Indian Supreme Court’s Decision on IT Act

By Samik Mukherjee, Senior Counsel & Government Relations Manager for Intel in India 

In an important decision delivered last month, India’s Supreme Court held that Section 66A of the Information Technology Act (IT Act) was unconstitutional. Section 66A states that any person sending information which causes  “..annoyance, inconvenience, danger, obstruction, insult, injury, criminal intimidation, enmity..” will be liable for imprisonment for up to three years and a fine.

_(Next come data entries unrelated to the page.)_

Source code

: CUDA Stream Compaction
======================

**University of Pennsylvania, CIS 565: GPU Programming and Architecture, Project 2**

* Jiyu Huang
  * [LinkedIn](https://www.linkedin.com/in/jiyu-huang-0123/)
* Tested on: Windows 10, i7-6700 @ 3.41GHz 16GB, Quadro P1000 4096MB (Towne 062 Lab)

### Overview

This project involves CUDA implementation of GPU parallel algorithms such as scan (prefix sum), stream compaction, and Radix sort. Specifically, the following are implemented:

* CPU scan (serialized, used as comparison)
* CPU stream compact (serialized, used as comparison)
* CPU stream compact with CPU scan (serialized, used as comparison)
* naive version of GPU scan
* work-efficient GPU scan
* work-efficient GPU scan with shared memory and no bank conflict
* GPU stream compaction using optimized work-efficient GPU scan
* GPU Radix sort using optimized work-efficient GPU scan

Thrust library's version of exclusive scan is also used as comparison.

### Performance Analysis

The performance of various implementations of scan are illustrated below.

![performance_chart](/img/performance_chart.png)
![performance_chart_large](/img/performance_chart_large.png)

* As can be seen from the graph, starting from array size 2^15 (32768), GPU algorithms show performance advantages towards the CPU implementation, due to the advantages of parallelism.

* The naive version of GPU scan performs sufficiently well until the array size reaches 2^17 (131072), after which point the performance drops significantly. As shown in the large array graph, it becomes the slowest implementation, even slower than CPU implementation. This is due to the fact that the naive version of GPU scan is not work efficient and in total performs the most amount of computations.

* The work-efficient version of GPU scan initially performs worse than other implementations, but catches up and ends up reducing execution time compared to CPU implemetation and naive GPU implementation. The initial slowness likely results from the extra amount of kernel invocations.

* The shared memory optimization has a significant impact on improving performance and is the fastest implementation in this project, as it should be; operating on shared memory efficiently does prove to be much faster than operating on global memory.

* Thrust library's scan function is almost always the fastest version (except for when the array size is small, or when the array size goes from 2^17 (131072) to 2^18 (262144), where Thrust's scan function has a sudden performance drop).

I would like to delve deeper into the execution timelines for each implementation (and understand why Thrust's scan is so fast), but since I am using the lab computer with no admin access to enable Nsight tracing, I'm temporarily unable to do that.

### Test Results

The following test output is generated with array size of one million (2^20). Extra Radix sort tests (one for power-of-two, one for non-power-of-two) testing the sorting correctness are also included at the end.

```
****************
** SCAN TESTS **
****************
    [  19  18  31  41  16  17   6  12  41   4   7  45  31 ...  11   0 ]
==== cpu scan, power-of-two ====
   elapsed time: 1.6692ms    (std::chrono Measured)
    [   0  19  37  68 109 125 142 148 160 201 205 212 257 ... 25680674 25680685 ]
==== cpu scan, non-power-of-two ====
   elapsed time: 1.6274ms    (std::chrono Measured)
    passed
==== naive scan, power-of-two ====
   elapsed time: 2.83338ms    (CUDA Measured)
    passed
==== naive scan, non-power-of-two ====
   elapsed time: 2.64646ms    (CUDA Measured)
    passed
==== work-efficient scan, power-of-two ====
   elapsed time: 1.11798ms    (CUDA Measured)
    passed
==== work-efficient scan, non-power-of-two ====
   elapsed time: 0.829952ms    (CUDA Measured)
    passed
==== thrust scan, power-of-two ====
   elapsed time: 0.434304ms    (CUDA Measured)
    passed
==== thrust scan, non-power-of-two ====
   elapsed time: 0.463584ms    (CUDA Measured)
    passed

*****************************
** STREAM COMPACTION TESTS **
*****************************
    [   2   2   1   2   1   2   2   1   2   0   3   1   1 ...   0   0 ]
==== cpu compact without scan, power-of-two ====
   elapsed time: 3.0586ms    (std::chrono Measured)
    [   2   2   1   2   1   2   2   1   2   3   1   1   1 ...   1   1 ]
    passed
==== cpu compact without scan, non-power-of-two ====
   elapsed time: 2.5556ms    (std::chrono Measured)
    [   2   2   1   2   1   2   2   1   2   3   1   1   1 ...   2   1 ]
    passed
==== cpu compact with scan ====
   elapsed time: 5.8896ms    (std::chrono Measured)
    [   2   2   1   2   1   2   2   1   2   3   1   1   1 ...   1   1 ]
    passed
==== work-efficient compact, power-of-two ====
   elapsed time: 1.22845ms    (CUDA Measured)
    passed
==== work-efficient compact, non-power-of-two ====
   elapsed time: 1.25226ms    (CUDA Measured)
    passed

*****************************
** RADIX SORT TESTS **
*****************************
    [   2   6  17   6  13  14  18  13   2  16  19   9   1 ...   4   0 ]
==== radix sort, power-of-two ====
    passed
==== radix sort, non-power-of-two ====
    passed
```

The court held that the section was unconstitutional because:

  • it was ulta virus of  Article 19 of the Constitution which guarantees Indian citizens a fundamental right to free speech and expression. The Court held; “…that “undesirables” or their “annoying conduct” may not be punished.”
  • the Court further reasoned; “that the Section is unconstitutional also on the ground that it takes within its sweep protected speech and speech that is innocent in nature and is liable therefore to be used in such a way as to have a chilling effect on free speech and would, therefore, have to be struck down on the ground of overbreadth”.
  • the language and drafting of the Section is vague, open ended and un-defined. The Court relied on an earlier judgment which held that;  “Vague laws offend several important values. It is insisted or emphasized that laws should give the person of ordinary intelligence a reasonable opportunity to know what is prohibited, so that he may act accordingly. Vague laws may trap the innocent by not providing fair warning. Such a law impermissibly delegates basic policy matters to policemen and also judges for resolution on an ad hoc and subjective basis, with the attendant dangers of arbitrary and discriminatory application.”

The Supreme Court however upheld the constitutional validity of two other Sections of the IT Act, Section 79 and Section 69A. Section 79 which required ‘intermediaries’ (such as Facebook, Youtube) to remove links upon receipt of a court order or an order from the executive branch. However, the Supreme Court has held the executive branch can only issue such orders if the specific criteria mentioned in the section are satisfied and this includes describing why it believes that the web link must be blocked. Such an executive order can be challenged in a writ court (that is a High Court or the Supreme Court). However, the Court held that intermediates must proactively ‘judge’ which links must be taken down thus reducing the burden on them to do so.

The Court also upheld the Constitutionality of Section 69A of the IT Act under which the Government can block access to certain sites if: (i) a Court directs the intermediary to do so; or (ii) the Central Government concludes that blocking of such website is required under the specific grounds mentioned in the section such as sovereignty and integrity of India, defense of India or the maintenance of public order.

The Supreme Court’s decision has been well received by all stakeholders. Rarely has an Indian Court  come out and spoken so strongly in favor of protecting freedom of speech on the Internet and in so doing clarified that the fundamental rights enshrined in the Constitution extend to  ‘cyber space’. At the same time the Court has also acknowledged the need for some restrictions when critical issues of public order and security are involved.

The decision will help clarify some questions concerning the rights of Indians while using internet. However, cyberspace is ever evolving and many other issues concerning the IT Act remain and several other issues will continue to emerge in the future. It is important that the major stakeholders in this debate- the Government, ICT companies and Civil Society work together to ensure that the law respects freedom of speech while narrowly defining any exceptions so that they are consistent with Indian values. As many commentators have pointed out, the major concern with Section 66A was not the intent but the language used by drafters which left it open to abuse. Indeed, the Prime Minister, who was a vocal critique of Section 66A, noted that “There is shortage of quality manpower for drafting laws“. Stakeholders have an important role in helping the Government achieve its objectives provided that they are given adequate opportunity to do so. For example, India’s telecom regulator, TRAI, follows a robust consultation process prior to promulgating new regulations. Intel, and the wider ICT industry, looks forward to contributing to this process and to a greatly improved ICT regulatory framework for India.